The House of Representatives put the Stop Online Piracy Act on hold indefinitely amid Internet protests that saw popular websites blacked out.
Wikipedia, Google, Reddit, Mozilla, Wordpress and several other sites blacked out their services Jan. 18 to protest the controversial House bill. The Senate’s related bill, Protect IP Act, is also on hold pending changes.
Spearheading these bills are the Motion Picture Association of America and the Recording Industry Association of America. Additional support for the bill has come from Adidas, Bose, Toshiba, Rolex, Sony, Wal-Mart, EA, NBC, CBS and USA.
Rep. Lamar Smith (R-TX) introduced SOPA to the House. After PIPA passed the Senate, Sen. Ron Wyden (D-Ore.) put it on hold because of fears that the bill could be detrimental due to its vagueness.
These two bills are not the first attempts at controlling piracy on the Internet. These bills have been seen as an affront to the first amendment, with detractors claiming it infringes on free speech. Washington policy makers have been trying to regulate the Internet since the mid 1990s but have failed to prevent piracy thus far.
The Communications Decency Act of 1996 made it illegal to disseminate indecent material to minors, but the bill was declared unconstitutional the following year by the Supreme Court.
In 1998 Congress passed the Child Online Protection Act, which required operators of commercial online sites to restrict the access of minors to indecent material. The Supreme Court never enforced the law, claiming it was too broad and could stifle protected speech among adults on the Internet.
The Digital Millennium Copyright of 1998 requires permission to post copyright material but not to link it. SOPA takes this a step further by proposing court action for infringing on copyright laws.

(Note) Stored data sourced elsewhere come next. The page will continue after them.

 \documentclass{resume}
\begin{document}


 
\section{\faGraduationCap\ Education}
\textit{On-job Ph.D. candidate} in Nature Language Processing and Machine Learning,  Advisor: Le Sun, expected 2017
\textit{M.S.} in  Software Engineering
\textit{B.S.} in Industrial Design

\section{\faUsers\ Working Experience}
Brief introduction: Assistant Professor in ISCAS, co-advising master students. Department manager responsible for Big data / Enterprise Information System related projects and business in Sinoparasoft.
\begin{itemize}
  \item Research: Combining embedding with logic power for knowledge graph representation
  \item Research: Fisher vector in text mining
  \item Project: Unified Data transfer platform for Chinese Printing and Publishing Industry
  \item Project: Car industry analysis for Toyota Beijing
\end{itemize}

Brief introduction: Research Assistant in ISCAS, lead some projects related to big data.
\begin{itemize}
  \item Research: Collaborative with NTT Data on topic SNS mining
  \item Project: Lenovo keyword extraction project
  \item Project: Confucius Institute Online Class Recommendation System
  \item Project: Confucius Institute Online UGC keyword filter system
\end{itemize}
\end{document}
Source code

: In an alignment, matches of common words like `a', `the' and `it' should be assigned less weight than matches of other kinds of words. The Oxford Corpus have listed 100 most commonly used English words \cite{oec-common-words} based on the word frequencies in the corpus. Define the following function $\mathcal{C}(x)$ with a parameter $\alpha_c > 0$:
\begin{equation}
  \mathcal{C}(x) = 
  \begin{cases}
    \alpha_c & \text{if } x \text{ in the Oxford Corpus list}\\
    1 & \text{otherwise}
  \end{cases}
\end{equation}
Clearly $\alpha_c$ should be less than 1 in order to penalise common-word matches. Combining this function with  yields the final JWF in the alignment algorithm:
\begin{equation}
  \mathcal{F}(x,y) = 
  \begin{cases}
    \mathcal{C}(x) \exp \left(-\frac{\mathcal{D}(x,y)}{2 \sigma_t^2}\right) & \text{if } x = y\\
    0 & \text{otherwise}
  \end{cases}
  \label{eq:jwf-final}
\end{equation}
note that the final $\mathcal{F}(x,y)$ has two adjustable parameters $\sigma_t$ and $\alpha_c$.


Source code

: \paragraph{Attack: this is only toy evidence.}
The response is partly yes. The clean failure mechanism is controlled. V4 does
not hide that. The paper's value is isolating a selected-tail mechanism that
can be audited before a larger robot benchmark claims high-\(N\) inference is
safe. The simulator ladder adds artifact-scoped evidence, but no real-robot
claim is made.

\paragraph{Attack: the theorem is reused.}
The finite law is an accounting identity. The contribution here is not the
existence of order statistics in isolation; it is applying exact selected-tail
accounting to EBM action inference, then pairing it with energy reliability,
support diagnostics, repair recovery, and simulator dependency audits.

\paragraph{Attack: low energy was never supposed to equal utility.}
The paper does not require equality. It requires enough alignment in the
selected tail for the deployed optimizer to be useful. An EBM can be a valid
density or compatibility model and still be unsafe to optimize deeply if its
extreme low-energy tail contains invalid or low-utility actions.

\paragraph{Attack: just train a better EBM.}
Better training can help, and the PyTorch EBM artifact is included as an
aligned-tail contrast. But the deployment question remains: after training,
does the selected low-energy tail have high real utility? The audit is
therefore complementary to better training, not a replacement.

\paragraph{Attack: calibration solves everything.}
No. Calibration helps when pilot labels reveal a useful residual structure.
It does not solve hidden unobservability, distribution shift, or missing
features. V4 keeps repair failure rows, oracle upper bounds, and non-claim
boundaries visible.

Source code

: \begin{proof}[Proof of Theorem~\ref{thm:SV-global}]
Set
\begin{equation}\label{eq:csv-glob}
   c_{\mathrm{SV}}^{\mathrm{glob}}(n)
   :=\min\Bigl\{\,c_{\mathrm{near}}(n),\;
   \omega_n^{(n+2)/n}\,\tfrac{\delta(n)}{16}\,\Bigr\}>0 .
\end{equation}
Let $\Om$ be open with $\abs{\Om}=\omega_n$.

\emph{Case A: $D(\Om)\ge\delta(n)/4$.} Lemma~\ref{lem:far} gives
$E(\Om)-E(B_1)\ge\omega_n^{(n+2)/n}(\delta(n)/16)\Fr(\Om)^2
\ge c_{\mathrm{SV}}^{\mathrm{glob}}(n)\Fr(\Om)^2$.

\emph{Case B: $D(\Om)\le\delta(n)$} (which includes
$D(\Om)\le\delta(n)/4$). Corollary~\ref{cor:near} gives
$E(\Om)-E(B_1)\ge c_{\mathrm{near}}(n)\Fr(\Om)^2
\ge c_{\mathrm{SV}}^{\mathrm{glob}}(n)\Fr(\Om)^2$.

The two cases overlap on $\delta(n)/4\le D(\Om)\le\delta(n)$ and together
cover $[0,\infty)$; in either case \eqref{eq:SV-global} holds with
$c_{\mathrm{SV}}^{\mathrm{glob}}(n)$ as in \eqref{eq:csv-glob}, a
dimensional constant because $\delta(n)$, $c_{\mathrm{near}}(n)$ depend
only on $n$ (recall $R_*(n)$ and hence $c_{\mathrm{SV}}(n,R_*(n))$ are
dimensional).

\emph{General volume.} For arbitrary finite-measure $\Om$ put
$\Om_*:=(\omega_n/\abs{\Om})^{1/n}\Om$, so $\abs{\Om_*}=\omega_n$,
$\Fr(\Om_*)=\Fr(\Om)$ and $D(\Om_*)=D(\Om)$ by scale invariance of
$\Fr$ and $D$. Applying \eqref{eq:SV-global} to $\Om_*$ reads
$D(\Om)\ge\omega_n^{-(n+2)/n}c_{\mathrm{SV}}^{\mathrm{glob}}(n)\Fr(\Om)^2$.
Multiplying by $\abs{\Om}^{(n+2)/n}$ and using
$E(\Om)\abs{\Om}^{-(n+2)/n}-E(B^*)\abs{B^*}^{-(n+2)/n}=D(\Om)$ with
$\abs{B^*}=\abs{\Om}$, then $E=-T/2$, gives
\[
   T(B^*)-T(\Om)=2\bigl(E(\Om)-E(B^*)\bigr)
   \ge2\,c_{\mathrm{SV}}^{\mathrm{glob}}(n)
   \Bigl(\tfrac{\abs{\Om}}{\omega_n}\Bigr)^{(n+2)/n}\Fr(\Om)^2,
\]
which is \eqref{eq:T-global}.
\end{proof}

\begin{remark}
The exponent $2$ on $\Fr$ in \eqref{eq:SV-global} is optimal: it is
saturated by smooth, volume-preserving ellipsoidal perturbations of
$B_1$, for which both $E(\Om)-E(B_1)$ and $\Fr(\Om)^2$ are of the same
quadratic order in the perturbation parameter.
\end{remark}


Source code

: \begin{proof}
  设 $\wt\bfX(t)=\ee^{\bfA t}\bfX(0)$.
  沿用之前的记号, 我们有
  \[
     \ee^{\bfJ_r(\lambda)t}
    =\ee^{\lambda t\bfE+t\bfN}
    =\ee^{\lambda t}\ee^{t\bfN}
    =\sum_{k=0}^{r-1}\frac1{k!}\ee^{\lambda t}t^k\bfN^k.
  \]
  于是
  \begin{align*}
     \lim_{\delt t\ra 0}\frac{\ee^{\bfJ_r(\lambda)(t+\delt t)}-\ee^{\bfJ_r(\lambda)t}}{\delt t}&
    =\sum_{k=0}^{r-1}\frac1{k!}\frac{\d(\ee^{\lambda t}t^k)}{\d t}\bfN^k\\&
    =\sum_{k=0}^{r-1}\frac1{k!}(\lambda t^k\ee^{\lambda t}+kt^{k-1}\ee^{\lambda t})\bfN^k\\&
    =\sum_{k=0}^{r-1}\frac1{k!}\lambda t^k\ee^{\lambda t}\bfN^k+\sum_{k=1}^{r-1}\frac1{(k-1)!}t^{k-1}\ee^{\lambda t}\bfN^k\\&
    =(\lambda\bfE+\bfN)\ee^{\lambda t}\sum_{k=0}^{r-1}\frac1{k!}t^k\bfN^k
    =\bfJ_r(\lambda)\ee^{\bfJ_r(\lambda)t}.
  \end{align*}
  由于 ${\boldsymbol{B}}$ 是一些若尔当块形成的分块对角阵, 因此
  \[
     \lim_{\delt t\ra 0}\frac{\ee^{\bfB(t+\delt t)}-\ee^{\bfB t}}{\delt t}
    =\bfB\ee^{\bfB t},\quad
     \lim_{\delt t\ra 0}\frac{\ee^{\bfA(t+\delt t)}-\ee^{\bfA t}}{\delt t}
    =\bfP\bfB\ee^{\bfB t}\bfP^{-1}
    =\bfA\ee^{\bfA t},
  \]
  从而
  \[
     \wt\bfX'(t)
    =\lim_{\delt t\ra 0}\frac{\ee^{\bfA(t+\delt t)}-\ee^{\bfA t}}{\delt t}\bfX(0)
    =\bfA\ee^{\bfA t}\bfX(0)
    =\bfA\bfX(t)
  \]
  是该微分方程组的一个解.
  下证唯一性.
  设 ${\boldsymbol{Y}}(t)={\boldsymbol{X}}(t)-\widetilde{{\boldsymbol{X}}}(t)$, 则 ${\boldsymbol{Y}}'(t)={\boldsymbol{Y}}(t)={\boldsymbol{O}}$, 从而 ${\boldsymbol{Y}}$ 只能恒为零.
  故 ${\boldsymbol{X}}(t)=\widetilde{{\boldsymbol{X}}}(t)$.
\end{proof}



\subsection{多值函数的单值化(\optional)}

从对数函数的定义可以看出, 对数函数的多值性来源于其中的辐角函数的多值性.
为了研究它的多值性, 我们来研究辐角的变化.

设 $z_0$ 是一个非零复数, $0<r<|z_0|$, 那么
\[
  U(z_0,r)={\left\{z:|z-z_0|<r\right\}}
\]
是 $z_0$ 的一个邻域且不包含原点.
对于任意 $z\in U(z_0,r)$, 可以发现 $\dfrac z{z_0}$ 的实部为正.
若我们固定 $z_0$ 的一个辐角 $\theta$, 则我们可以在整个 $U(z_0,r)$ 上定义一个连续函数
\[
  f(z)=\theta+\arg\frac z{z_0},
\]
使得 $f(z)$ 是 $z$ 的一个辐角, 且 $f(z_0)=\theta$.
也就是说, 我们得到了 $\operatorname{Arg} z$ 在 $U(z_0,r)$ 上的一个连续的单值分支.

These provisions include allowing court orders to prevent search engines from linking to infringing sites, prevent advertising and payment facilities from doing business with infringing sites, and requiring Internet service providers to block sites offering copyright material.
John Crafts, a freelance web designer from Lansing, who graduated from Michigan State University, said the bill is more aimed at regulation of the Internet.
“This bill has little to do with piracy and more to do with control over new media outlets,” Crafts said.
Critics of the bill feel it is too vague to be viable, contending it allows more sites to be considered libel for IP theft, including search engines.
Matt Quirk, a 24-year old graduate of University of Michigan, does not support the bill.
“The vagueness of the bill is off-putting,” Quirk said. “They left so much possibility for blocking out entire websites. They could take down any site that just links something. Their vagueness allows them to do whatever they want with it.”
For almost 20 years policy makers have attempted to reign in the Internet, but the bills ultimately fail because they lack specificity. Even though PIPA passed through the Senate it was put on hold for further alterations.
SOPA, which went further than PIPA in the power it grants companies to aggressively pursue pirates, has been put on hold indefinitely because its lack of clarity allows innocent websites to be persecuted for merely linking something copyrighted.